Aller au contenu

Page:D’Esparbès - Le Roi (1910).djvu/66

La bibliothèque libre.
Le texte de cette page a été corrigé et est conforme au fac-similé.
46
LE ROI

— Votre vin est un clairet de deux ans qui a mûri sur de la gravaille.

C’est la vérité, dit le paysan.

Mais il vous faudra le garder du vent de bise qui pourrait lui pincer la fleur ; c’est du bon.

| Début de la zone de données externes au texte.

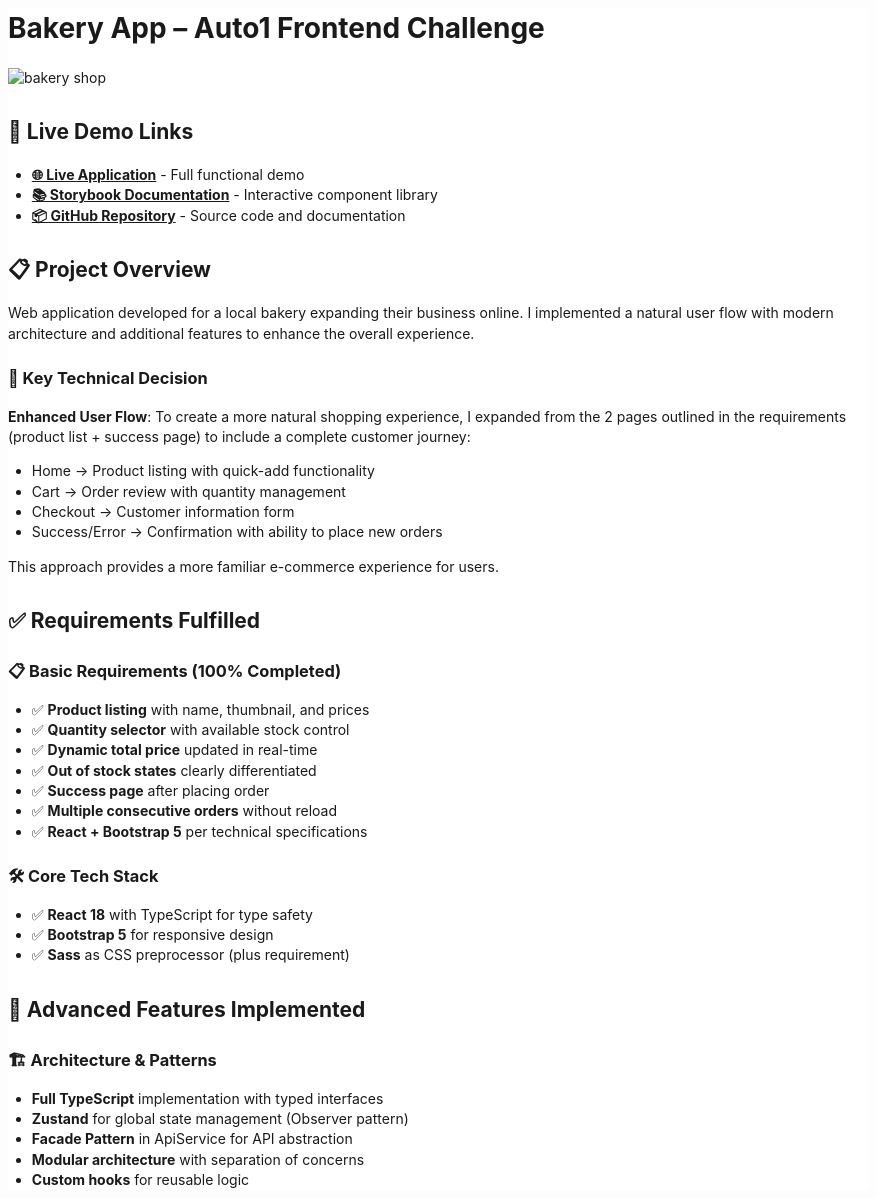 # Bakery App – Auto1 Frontend Challenge
![bakery shop](https://static.vecteezy.com/system/resources/previews/002/045/877/large_2x/fancy-bakery-shop-with-trees-and-bike-vector.jpg)


## 🚀 Live Demo Links

- **[🌐 Live Application](https://auto1-bakery-challenge.vercel.app/)** - Full functional demo
- **[📚 Storybook Documentation](https://auto1-bakery-storybook.vercel.app/)** - Interactive component library
- **[📦 GitHub Repository](https://github.com/flaviaolivera/auto1-bakery-challenge)** - Source code and documentation

## 📋 Project Overview

Web application developed for a local bakery expanding their business online. I implemented a natural user flow with modern architecture and additional features to enhance the overall experience.

### 🎯 Key Technical Decision

**Enhanced User Flow**: To create a more natural shopping experience, I expanded from the 2 pages outlined in the requirements (product list + success page) to include a complete customer journey:
- Home → Product listing with quick-add functionality
- Cart → Order review with quantity management  
- Checkout → Customer information form
- Success/Error → Confirmation with ability to place new orders

This approach provides a more familiar e-commerce experience for users.

## ✅ Requirements Fulfilled

### 📋 Basic Requirements (100% Completed)
- ✅ **Product listing** with name, thumbnail, and prices
- ✅ **Quantity selector** with available stock control
- ✅ **Dynamic total price** updated in real-time
- ✅ **Out of stock states** clearly differentiated
- ✅ **Success page** after placing order
- ✅ **Multiple consecutive orders** without reload
- ✅ **React + Bootstrap 5** per technical specifications

### 🛠️ Core Tech Stack
- ✅ **React 18** with TypeScript for type safety
- ✅ **Bootstrap 5** for responsive design
- ✅ **Sass** as CSS preprocessor (plus requirement)

## 🌟 Advanced Features Implemented

### 🏗️ Architecture & Patterns
- **Full TypeScript** implementation with typed interfaces
- **Zustand** for global state management (Observer pattern)
- **Facade Pattern** in ApiService for API abstraction
- **Modular architecture** with separation of concerns
- **Custom hooks** for reusable logic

Peu à peu, sans se faire entendre, une demoiselette s’était arrêtée au seuil du jardin, curieuse, le pied sur une planche comme un rossignol sur un brin d’épine. L’enfant l’aperçut, ôta son béret.

— Je rentre la barrique, dit l’homme. Quand on n’en a qu’une ! La vendange, cette saison, s’est laissée griller par l’été.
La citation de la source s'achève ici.